Egnlsih can be raed as lnog as the Frist and lsat ltteers are in pclae.


----------



## BIG BWACULL (3 April 2007)

> Egnlsih can be raed as lnog as the Frist and lsat ltteers are in pclae.



LOL ( luoldy out luahged)


----------



## vishalt (3 April 2007)

tbh = to be honest
imo = in my opinion
rofl = rolling on floor laughing
roflmao = rolling on floor laughing my ass off
sif = as if


----------



## insider (3 April 2007)

nomore4s said:


> MWA
> 
> lol, never seen that one




I made it up


----------



## nomore4s (3 April 2007)

insider said:


> I made it up




lol, sounds like a teenage street gang


----------



## insider (3 April 2007)

This is one that bugs me... JORC... I know a conformed resource but I can't remember  what it abbreviates...


----------



## nomore4s (3 April 2007)

vishalt said:


> sif = as if




Not much of a abbreviation, 1 letter, lol


----------



## 2020hindsight (3 April 2007)

DNA = national dyslexic association


----------



## bvbfan (3 April 2007)

insider said:


> This is one that bugs me... JORC... I know a conformed resource but I can't remember  what it abbreviates...

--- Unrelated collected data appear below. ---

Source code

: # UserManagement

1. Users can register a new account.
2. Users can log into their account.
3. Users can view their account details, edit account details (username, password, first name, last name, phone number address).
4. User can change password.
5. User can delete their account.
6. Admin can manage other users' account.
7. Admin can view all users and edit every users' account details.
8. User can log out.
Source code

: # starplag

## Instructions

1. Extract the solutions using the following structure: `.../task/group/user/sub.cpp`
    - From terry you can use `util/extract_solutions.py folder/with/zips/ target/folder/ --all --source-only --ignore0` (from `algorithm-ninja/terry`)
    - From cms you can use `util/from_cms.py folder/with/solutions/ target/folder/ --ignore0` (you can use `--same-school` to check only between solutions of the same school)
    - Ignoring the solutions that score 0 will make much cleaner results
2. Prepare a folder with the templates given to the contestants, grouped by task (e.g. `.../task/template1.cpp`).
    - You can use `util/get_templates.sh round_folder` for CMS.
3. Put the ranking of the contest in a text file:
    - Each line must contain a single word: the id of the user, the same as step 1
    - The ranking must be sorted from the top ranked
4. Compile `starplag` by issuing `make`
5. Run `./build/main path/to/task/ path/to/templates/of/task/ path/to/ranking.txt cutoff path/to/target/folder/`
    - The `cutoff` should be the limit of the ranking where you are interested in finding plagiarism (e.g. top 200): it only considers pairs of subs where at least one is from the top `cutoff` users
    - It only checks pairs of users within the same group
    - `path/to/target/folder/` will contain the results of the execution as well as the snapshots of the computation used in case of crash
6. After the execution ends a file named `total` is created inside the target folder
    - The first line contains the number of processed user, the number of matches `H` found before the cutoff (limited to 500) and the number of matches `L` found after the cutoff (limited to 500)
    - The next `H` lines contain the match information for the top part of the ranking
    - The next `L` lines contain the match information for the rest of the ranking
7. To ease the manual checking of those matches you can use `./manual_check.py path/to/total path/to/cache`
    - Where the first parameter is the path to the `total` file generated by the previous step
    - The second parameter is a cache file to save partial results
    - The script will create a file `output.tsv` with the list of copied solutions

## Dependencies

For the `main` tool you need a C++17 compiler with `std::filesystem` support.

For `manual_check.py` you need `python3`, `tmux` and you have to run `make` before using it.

Joint Ore Reserves Committee


----------



## Plan B (3 April 2007)

IMO - In my opinion
IMHO - In my humble/honest opinion
LOL - Laugh Out Loud
ROFL - Rolling on the floor laughing
LMAO - Laugh My **** Off
FYI - For your information
FWIW - For what it's worth
ATM - at the moment
OMG - Ohh my God
OT - Off Topic
PM - Private Message
AFAIK - As far as I know


----------



## 2020hindsight (3 April 2007)

thanks Plan B. 
can we assume ...

IMDO In my dishonest opinion ?
FWIT For what it's triangulated? 
(just a jest )


----------



## Realist (4 April 2007)

WTFIGOH


----------



## BIG BWACULL (4 April 2007)

Realist said:


> WTFIGOH




What the F$#@ is going on here  (really dont know but sounds good)


----------



## drillinto (4 April 2007)

For uncommon abbreviations, please try:
www.acronymfinder.com


----------



## 2020hindsight (4 April 2007)

drillinto said:


> For uncommon abbreviations, please try:
> www.acronymfinder.com



gr8 site drillinto, thanks - many options to each.
 just goes to show how easily you can be misunderstood if you use em.
 for instance.... how's this for ambiguity:-
DMZ has several meanings , including :-
de-militarized zone ( a ' la between North and South Korea, 38th parallel etc - bullets by the dozen despite its title) 
and also 
dance music zone


----------



## bvbfan (4 April 2007)

POO - Price of Oil
POG - Price of Gold
POC - Price of Copper
POZ - Price of Zinc

OTT - Over the top

DMY - Don't Mess Yourself (good old Simpsons)


----------



## The Mint Man (4 April 2007)

What about:
You stipid 'MF'
and:
'FIGJAM'


----------



## noirua (4 April 2007)

ANFAWFOA  -  And now for a word from our administrator
DILLIGAD - Do I look like i give a darnn
SYLA - See you later alligator
DLTBBB - Don't let the bed bugs bite
C&G - Chuckle and Grin
BOT - Back on topic
BION - Believe it or not
AH7SVTNSWSAWANTQ - Australia has seven States, Victoria, Tasmania, New South Wales, South Australia, Western Australia, Northern Territory, Queensland.


----------



## Scuba (10 January 2008)

The Mint Man said:


> What about:
> 'FIGJAM'



NECROPOSTING
I've had the pleasureof meeting a few FIGJAMs recently, in fact in Europe and here!

PL = PriceLess


----------



## Timmy (11 January 2008)

The G. ............MCG..............Melbourne Cricket Ground


----------



## Timmy (11 January 2008)

I.T. people have some funny abbreviations...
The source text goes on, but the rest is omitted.